## Problem
Throughout the listing below, show every line in which "pénalement" occurs.

## Dataset records
┌──

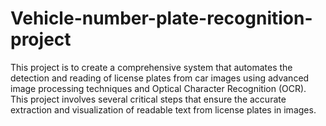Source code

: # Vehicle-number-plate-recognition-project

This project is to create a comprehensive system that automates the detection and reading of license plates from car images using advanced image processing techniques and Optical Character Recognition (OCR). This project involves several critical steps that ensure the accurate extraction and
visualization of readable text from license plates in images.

└──
┌──

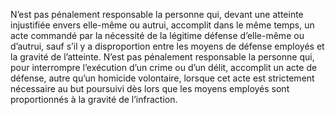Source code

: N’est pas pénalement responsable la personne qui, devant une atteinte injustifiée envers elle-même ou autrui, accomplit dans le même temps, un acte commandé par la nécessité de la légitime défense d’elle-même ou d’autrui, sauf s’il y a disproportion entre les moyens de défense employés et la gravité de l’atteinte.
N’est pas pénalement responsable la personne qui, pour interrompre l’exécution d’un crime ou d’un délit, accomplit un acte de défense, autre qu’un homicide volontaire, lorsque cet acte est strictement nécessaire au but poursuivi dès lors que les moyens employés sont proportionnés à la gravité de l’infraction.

└──

## Result
: N’est pas pénalement responsable la personne qui, devant une atteinte injustifiée envers elle-même ou autrui, accomplit dans le même temps, un acte commandé par la nécessité de la légitime défense d’elle-même ou d’autrui, sauf s’il y a disproportion entre les moyens de défense employés et la gravité de l’atteinte.
N’est pas pénalement responsable la personne qui, pour interrompre l’exécution d’un crime ou d’un délit, accomplit un acte de défense, autre qu’un homicide volontaire, lorsque cet acte est strictement nécessaire au but poursuivi dès lors que les moyens employés sont proportionnés à la gravité de l’infraction.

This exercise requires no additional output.